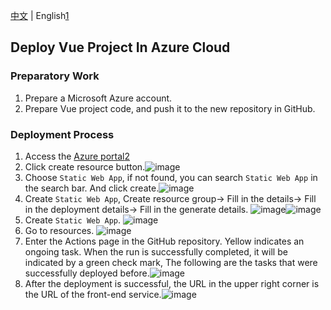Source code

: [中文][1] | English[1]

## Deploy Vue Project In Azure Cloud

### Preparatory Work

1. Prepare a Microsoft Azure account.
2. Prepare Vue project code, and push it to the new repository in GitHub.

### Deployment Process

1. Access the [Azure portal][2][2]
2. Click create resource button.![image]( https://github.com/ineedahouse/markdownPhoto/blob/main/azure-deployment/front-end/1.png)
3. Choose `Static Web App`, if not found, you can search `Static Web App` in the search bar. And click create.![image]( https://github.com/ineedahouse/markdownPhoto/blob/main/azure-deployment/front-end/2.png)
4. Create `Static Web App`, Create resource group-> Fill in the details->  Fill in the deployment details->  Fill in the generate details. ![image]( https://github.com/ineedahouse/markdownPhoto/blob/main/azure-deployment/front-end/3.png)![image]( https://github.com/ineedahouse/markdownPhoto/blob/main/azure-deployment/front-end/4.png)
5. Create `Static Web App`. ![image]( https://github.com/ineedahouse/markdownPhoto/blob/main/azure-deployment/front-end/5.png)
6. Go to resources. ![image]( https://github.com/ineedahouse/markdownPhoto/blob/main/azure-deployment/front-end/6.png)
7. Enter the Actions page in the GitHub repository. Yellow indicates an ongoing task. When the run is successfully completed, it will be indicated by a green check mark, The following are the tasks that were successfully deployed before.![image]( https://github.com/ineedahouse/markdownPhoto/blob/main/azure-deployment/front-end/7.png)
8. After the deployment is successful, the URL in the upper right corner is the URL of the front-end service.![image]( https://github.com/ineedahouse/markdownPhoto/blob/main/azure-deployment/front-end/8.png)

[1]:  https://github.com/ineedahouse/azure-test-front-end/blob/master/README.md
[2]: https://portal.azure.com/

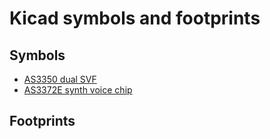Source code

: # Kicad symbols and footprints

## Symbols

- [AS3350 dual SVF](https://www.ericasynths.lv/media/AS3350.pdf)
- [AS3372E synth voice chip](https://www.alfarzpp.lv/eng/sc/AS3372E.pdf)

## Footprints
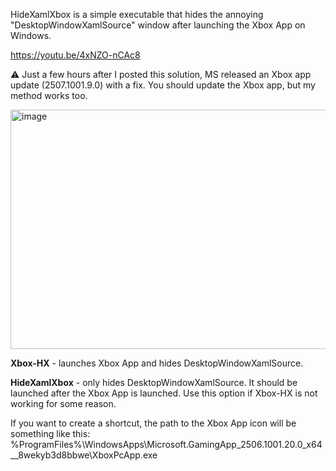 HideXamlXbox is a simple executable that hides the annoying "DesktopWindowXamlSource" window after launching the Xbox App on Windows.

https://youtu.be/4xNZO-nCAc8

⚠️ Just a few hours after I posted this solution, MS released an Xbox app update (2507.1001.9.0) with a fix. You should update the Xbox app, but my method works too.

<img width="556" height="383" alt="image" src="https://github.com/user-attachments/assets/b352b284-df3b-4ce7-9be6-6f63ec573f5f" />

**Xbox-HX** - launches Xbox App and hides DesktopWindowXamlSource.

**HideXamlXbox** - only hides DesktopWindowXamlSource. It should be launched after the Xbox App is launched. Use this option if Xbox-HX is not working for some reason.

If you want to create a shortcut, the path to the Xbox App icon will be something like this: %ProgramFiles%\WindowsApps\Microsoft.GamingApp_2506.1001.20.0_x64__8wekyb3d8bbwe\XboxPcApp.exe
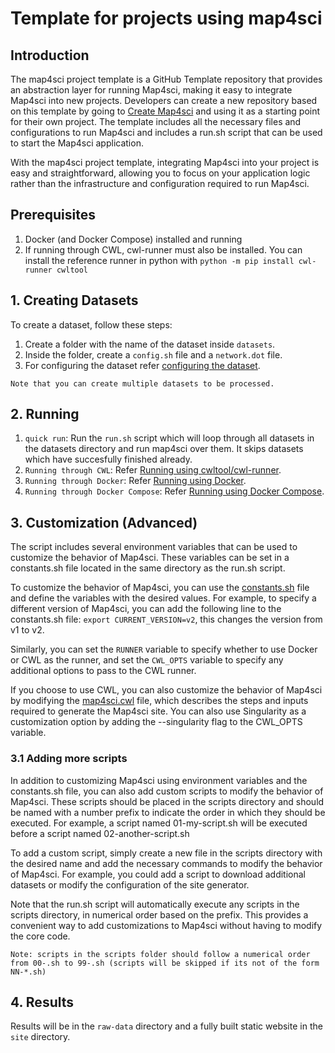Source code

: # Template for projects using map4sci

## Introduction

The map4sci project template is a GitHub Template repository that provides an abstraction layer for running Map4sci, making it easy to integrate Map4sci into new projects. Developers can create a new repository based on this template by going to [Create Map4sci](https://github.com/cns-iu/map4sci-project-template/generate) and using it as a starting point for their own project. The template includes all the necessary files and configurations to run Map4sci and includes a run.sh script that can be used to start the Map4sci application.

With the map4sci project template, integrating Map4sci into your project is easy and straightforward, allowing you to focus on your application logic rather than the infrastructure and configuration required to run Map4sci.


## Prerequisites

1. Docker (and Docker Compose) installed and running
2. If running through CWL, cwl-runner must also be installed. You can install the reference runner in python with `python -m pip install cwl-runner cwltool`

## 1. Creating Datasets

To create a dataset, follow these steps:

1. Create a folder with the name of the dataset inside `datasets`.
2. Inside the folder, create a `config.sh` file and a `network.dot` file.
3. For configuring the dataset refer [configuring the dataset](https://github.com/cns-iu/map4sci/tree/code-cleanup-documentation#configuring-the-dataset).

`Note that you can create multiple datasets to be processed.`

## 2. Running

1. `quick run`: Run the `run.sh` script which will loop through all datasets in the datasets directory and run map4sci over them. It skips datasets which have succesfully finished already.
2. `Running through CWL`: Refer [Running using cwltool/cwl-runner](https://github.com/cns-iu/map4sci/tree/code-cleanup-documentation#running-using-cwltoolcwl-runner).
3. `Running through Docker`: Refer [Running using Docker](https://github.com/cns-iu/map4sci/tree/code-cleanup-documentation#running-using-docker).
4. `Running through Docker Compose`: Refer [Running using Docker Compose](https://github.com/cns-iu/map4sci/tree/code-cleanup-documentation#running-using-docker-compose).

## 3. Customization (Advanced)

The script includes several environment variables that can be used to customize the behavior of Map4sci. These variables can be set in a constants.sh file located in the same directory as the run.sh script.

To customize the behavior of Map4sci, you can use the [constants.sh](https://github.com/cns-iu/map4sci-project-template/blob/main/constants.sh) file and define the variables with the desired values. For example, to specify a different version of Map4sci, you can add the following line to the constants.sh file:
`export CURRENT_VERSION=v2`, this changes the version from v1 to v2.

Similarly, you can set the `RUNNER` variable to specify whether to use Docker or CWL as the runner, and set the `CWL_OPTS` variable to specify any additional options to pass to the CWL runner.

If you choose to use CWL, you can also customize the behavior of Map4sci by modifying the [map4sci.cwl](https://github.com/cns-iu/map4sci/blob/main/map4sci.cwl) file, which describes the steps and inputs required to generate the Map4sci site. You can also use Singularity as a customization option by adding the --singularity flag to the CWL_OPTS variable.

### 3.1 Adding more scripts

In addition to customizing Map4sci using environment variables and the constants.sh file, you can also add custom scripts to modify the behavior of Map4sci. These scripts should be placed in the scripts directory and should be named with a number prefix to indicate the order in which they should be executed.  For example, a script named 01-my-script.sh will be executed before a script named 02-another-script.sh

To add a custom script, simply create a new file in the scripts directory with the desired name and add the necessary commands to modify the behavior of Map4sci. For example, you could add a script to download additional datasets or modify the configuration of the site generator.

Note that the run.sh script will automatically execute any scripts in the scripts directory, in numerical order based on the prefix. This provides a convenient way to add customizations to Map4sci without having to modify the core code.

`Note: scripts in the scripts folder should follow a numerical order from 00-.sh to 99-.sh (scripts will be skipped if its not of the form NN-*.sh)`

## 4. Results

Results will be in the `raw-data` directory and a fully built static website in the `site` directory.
+ + +
_Task objective_
In the records above, how many lines include "used"? Give that number and nothing more.

_Output of the exercise_
2